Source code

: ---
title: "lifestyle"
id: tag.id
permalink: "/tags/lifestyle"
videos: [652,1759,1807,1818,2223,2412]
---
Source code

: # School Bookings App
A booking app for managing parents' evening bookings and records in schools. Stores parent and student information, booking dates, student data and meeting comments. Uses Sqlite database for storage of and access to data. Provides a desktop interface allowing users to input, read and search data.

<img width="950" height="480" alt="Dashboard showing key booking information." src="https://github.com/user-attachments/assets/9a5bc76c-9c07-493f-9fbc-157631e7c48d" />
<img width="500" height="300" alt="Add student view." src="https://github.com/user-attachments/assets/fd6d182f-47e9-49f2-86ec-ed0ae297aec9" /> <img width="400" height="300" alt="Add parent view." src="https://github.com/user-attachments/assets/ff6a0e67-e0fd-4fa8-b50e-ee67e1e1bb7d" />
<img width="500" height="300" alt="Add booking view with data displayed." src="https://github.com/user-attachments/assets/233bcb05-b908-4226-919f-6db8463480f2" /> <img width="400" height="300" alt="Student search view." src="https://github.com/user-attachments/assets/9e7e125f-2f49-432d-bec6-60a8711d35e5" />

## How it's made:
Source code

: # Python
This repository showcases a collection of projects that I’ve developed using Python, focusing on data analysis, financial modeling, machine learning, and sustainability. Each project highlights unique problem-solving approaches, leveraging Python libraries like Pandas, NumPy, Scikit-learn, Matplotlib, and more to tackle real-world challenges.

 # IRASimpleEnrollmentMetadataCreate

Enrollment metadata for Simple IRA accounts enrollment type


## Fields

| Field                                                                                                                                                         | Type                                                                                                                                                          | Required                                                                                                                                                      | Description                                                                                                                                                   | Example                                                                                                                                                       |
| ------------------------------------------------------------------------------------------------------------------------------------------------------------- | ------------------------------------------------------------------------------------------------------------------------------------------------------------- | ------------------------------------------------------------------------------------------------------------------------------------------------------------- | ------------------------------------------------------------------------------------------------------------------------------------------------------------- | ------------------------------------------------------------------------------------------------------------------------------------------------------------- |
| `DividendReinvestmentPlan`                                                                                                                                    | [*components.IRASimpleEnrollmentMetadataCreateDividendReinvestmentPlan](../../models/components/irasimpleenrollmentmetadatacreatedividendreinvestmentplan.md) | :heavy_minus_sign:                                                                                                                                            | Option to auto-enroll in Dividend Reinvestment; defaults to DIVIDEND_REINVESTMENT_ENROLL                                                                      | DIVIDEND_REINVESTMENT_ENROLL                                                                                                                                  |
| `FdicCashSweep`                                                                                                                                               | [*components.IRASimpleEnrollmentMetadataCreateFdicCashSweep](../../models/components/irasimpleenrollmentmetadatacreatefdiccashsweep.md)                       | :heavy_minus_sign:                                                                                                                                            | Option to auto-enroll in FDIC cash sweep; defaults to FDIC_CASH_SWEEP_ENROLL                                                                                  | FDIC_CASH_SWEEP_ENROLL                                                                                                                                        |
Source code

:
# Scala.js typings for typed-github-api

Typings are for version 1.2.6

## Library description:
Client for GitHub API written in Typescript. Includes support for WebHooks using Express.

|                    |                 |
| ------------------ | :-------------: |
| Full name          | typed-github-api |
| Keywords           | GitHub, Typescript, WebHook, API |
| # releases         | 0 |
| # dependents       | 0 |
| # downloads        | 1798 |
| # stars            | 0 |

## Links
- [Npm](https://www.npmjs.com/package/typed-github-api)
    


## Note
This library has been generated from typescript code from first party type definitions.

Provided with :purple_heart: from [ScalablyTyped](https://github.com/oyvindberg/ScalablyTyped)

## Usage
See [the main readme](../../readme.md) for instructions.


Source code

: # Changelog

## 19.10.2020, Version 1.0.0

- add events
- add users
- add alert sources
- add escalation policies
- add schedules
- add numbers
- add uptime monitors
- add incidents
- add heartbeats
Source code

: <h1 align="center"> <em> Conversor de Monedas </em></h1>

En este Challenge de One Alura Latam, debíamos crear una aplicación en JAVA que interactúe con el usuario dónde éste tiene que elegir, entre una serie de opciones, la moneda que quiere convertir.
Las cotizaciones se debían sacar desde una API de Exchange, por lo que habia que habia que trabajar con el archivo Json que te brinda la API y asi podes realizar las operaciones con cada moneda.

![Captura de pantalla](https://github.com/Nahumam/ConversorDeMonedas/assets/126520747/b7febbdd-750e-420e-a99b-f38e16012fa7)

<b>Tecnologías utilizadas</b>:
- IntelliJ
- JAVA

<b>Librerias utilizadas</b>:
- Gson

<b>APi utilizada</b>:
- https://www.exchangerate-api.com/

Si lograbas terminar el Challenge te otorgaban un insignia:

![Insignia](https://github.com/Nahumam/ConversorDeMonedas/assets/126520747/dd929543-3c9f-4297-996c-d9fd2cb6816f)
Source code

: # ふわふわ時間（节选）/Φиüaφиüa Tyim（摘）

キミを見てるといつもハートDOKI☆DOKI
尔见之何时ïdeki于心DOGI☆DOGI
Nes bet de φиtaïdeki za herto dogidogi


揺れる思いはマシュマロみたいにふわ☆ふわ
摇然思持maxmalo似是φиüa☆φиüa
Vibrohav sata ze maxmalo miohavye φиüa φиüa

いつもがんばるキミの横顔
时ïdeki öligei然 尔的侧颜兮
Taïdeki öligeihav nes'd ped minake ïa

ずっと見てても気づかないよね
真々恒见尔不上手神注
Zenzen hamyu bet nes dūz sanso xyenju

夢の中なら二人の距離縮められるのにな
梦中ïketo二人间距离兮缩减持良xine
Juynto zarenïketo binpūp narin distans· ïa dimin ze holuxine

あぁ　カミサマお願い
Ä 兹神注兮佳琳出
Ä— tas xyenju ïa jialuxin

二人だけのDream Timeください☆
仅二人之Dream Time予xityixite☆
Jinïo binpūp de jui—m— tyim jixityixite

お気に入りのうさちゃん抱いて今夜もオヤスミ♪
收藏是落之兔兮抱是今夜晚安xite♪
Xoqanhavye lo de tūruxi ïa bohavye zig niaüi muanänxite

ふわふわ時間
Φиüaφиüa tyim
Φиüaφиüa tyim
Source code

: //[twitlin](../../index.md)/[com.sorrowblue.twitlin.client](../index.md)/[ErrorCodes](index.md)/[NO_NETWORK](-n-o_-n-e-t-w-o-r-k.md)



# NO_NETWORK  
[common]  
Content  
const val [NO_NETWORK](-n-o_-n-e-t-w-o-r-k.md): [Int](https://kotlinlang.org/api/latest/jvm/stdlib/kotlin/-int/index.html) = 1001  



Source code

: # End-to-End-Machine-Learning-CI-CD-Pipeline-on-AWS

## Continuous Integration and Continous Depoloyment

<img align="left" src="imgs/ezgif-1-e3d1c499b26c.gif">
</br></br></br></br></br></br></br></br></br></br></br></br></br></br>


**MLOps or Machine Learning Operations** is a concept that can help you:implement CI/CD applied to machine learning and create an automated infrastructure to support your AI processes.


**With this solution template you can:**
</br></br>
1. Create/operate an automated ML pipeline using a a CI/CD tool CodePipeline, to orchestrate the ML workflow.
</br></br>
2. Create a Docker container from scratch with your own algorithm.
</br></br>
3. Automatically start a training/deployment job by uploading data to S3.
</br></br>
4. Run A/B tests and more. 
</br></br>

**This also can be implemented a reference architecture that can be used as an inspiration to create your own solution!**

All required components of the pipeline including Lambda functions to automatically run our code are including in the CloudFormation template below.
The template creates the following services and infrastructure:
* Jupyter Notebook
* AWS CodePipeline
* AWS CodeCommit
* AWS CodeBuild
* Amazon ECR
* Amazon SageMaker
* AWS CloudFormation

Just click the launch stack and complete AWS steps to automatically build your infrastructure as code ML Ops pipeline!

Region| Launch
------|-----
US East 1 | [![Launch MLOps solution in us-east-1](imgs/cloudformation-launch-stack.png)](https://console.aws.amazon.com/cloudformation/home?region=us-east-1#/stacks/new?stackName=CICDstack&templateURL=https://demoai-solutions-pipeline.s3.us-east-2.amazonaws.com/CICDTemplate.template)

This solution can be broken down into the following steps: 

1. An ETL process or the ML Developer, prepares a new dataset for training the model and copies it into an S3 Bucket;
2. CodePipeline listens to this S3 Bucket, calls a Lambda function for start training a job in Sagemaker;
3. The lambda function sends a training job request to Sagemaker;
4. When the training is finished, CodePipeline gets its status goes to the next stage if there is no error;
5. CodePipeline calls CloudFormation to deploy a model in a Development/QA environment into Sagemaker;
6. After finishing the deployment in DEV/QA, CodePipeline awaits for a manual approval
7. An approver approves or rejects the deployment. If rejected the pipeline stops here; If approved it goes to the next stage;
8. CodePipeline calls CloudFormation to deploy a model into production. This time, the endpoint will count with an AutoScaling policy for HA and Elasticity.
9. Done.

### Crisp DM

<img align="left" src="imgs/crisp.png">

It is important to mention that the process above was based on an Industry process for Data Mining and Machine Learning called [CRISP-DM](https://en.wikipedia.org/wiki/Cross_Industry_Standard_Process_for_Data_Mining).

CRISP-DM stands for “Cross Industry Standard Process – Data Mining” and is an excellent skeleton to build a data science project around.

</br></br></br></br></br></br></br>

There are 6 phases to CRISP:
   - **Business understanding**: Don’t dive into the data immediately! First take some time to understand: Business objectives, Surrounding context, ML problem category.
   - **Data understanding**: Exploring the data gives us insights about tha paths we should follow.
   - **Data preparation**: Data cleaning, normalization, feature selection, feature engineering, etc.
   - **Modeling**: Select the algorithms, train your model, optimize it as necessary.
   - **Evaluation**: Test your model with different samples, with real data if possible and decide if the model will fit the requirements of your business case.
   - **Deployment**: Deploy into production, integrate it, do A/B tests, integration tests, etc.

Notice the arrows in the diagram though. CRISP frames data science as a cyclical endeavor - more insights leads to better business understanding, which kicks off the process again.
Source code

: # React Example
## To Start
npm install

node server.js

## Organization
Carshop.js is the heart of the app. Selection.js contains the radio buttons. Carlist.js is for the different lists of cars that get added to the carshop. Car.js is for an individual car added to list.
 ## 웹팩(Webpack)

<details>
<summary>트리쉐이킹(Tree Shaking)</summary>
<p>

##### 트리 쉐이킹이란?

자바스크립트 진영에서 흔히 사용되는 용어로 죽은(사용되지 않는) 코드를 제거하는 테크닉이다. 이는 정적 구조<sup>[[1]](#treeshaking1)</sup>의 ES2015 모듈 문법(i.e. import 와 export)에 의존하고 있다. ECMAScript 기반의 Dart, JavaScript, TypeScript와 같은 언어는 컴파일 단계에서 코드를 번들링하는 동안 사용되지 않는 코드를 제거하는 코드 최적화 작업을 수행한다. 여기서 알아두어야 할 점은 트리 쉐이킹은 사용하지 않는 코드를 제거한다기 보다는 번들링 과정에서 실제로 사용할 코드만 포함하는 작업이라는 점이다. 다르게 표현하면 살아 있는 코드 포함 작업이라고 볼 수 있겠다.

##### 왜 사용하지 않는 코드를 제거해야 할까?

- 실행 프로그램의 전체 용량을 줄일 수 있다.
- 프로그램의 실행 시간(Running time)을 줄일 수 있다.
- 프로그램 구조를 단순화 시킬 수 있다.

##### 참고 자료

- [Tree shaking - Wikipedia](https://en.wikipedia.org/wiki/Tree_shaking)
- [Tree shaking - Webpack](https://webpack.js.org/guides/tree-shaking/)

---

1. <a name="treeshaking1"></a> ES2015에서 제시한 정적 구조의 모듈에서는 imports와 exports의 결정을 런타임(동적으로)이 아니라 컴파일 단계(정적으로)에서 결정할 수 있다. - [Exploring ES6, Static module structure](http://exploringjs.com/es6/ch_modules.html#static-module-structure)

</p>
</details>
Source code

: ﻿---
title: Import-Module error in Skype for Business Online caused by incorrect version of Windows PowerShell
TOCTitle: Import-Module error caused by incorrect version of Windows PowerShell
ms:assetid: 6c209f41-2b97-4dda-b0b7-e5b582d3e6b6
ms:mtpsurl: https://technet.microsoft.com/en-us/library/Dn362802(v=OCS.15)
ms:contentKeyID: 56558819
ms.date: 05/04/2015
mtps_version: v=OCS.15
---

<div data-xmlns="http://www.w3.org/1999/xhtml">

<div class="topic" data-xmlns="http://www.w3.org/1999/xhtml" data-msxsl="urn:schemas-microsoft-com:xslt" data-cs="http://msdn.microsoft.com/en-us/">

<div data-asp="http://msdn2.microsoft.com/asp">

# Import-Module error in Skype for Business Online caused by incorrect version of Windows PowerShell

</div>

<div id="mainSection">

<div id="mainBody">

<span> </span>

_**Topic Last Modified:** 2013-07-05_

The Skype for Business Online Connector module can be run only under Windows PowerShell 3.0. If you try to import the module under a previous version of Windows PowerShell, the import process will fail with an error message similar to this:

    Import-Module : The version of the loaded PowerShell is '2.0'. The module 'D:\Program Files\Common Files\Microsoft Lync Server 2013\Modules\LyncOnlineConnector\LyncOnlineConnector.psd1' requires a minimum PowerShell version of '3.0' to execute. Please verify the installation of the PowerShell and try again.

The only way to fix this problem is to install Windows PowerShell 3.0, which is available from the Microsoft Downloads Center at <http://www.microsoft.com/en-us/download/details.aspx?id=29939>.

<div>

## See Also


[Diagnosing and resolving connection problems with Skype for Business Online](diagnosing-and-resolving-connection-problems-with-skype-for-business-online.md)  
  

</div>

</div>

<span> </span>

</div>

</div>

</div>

- WORK TASK
Your response should hold the lines from the first line of the entries above through the line with "A booking app", each retyped exactly, and nothing else.

- ANSWER TO THIS EXERCISE
Source code

: ---
title: "lifestyle"
id: tag.id
permalink: "/tags/lifestyle"
videos: [652,1759,1807,1818,2223,2412]
---
Source code

: # School Bookings App
A booking app for managing parents' evening bookings and records in schools. Stores parent and student information, booking dates, student data and meeting comments. Uses Sqlite database for storage of and access to data. Provides a desktop interface allowing users to input, read and search data.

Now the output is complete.